Learn by Directing AI
Unit 1

The Brief and the Lab

Step 1: Set Up the Project

Open your terminal and start Claude Code:

cd ~/dev
claude

Paste this prompt:

Set up my project:
1. Create ~/dev/cybersecurity/p1
2. Download the project materials from https://learnbydirectingai.dev/materials/cybersecurity/p1/materials.zip and extract them into that folder
3. Read CLAUDE.md — it's the project governance file

That one prompt does everything: creates the folder, pulls the materials, and reads the governance file so Claude knows what this project is. What you type is everything Claude knows about the task — if you'd just said "set up a security project," Claude would fill in the blanks from its training, and the result might have nothing to do with Jean-Marc's booking page.

Once Claude finishes, look at what's in materials/. You should see CLAUDE.md, docker-compose.yml, scope-document.md, ttp-selection.md, client-email.md, and several other files. These are your working inputs for the entire assessment.

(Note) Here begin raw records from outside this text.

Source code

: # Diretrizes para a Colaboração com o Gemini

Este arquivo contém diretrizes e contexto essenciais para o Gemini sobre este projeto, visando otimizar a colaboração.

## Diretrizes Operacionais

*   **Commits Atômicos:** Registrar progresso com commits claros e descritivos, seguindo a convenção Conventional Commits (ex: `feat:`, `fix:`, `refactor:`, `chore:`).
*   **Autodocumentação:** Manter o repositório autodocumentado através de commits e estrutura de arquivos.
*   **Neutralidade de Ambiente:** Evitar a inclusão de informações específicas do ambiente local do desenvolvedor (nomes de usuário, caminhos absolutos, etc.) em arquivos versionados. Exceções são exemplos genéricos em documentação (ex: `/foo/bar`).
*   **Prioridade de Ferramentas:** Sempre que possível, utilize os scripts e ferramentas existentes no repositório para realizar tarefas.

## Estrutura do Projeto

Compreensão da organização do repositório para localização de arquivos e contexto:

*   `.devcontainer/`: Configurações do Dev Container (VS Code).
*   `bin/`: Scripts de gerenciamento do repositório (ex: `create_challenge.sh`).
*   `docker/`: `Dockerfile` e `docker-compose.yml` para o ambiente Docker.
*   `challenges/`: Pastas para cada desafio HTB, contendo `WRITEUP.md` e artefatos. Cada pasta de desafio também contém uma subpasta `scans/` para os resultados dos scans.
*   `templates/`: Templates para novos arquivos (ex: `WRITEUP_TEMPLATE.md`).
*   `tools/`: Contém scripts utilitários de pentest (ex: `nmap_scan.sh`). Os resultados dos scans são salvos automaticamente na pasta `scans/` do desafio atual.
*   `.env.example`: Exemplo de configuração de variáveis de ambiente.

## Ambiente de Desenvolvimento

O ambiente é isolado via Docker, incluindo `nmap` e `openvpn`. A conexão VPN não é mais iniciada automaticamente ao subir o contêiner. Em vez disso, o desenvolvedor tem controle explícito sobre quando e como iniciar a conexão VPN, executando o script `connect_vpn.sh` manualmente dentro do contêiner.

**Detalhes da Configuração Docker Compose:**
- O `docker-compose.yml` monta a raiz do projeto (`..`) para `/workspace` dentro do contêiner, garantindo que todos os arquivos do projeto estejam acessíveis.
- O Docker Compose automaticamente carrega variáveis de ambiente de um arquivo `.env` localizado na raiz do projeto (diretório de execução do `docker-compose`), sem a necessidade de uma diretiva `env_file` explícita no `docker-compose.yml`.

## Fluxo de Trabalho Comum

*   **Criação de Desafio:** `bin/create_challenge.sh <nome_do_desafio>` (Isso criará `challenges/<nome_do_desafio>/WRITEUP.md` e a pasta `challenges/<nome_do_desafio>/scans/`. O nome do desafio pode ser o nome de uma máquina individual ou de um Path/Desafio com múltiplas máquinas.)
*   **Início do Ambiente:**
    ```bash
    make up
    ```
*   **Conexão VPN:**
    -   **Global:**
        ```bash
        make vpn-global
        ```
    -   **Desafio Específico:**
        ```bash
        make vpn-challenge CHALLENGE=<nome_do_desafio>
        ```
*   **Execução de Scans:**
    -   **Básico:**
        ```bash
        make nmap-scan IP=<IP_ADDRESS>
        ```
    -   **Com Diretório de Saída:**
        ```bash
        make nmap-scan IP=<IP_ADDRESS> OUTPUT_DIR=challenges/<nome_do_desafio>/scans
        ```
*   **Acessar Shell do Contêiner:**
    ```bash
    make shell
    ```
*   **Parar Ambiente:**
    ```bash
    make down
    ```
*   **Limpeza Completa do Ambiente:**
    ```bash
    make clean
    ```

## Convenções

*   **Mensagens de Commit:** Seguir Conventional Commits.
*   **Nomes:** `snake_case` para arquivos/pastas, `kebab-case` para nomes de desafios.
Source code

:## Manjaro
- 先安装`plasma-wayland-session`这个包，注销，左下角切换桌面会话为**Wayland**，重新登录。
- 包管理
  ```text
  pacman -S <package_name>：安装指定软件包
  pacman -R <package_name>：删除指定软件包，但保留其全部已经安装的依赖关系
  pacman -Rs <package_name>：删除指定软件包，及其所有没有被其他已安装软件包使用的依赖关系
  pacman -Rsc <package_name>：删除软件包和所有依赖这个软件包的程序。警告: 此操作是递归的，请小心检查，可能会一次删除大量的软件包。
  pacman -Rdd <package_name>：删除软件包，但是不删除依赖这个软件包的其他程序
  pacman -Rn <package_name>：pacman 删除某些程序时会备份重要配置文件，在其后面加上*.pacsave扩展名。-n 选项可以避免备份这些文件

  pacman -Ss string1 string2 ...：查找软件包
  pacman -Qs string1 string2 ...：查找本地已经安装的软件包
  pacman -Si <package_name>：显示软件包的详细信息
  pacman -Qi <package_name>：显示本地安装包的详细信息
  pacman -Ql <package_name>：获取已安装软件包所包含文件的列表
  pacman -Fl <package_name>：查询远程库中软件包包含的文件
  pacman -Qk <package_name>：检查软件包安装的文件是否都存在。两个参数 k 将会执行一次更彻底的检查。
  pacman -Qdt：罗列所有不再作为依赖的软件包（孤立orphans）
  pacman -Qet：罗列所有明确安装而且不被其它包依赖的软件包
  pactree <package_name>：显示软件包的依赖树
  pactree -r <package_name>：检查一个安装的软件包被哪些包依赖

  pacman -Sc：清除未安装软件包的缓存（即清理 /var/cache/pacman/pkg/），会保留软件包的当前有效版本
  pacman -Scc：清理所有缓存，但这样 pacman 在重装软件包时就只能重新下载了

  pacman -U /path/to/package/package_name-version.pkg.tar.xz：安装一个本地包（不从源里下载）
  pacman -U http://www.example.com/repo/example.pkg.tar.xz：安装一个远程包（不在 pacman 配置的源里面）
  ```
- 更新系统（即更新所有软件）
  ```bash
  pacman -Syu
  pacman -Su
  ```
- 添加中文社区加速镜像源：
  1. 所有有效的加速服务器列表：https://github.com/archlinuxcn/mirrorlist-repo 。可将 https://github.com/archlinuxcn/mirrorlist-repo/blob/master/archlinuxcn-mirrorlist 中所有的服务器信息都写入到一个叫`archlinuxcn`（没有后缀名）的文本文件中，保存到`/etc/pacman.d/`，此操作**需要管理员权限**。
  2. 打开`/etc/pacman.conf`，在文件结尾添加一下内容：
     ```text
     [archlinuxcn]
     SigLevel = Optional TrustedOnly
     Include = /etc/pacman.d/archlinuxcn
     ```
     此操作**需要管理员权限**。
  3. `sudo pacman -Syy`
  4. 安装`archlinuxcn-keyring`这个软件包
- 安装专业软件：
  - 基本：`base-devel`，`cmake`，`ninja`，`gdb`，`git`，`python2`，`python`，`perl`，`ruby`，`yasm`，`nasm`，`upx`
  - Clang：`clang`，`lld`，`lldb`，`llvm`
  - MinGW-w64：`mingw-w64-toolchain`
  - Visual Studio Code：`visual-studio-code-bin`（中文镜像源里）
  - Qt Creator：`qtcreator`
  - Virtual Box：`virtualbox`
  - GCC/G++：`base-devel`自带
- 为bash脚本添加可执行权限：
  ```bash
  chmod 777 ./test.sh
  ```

Step 2: Launch the Lab Environment

The materials include a docker-compose.yml that runs two things: DVWA (the web application you're assessing) and a monitoring stack (Grafana, Loki, and Alloy for collecting and viewing logs).

Docker runs isolated applications on your machine -- like separate computers inside your computer, each with its own software and settings. The docker-compose.yml file tells Docker which applications to run and how to connect them.

Direct Claude to start the environment:

Run docker compose up -d using the docker-compose.yml in the materials folder. Wait for all containers to be healthy, then tell me which containers are running.

Claude will pull the images and start the containers. This takes a minute the first time.

Once Claude confirms the containers are running, open a browser and go to http://localhost:8080. You should see the DVWA login page -- DVWA stands for Damn Vulnerable Web Application. It's a deliberately insecure web application built for security training, not a real system. The vulnerabilities in it are intentional, placed there so people can practice finding and exploiting them safely. Log in with the default credentials: username admin, password password.

Now open a second browser tab and go to http://localhost:3000. This is Grafana — the monitoring dashboard where defenders watch for suspicious activity. Navigate to the Explore view, select the Loki data source, and run a query like {container="dvwa"}. You should see log entries streaming in from the DVWA container. HTTP requests, timestamps, status codes — this is what the defender sees.

Both views are live. The application you'll be assessing is running in one tab. The log stream where your assessment activity will appear is running in the other. Keep both open.

Step 3: Read the Client Email

Open materials/client-email.md. This is from Jean-Marc Rasoanaivo, who owns Baobab Bay Lodge — an eco-lodge on Nosy Be, Madagascar. A friend's hotel in Mauritius was hacked through their booking system. Jean-Marc doesn't know if his site is safe. He wants someone to check, and he wants the answer in language he can understand.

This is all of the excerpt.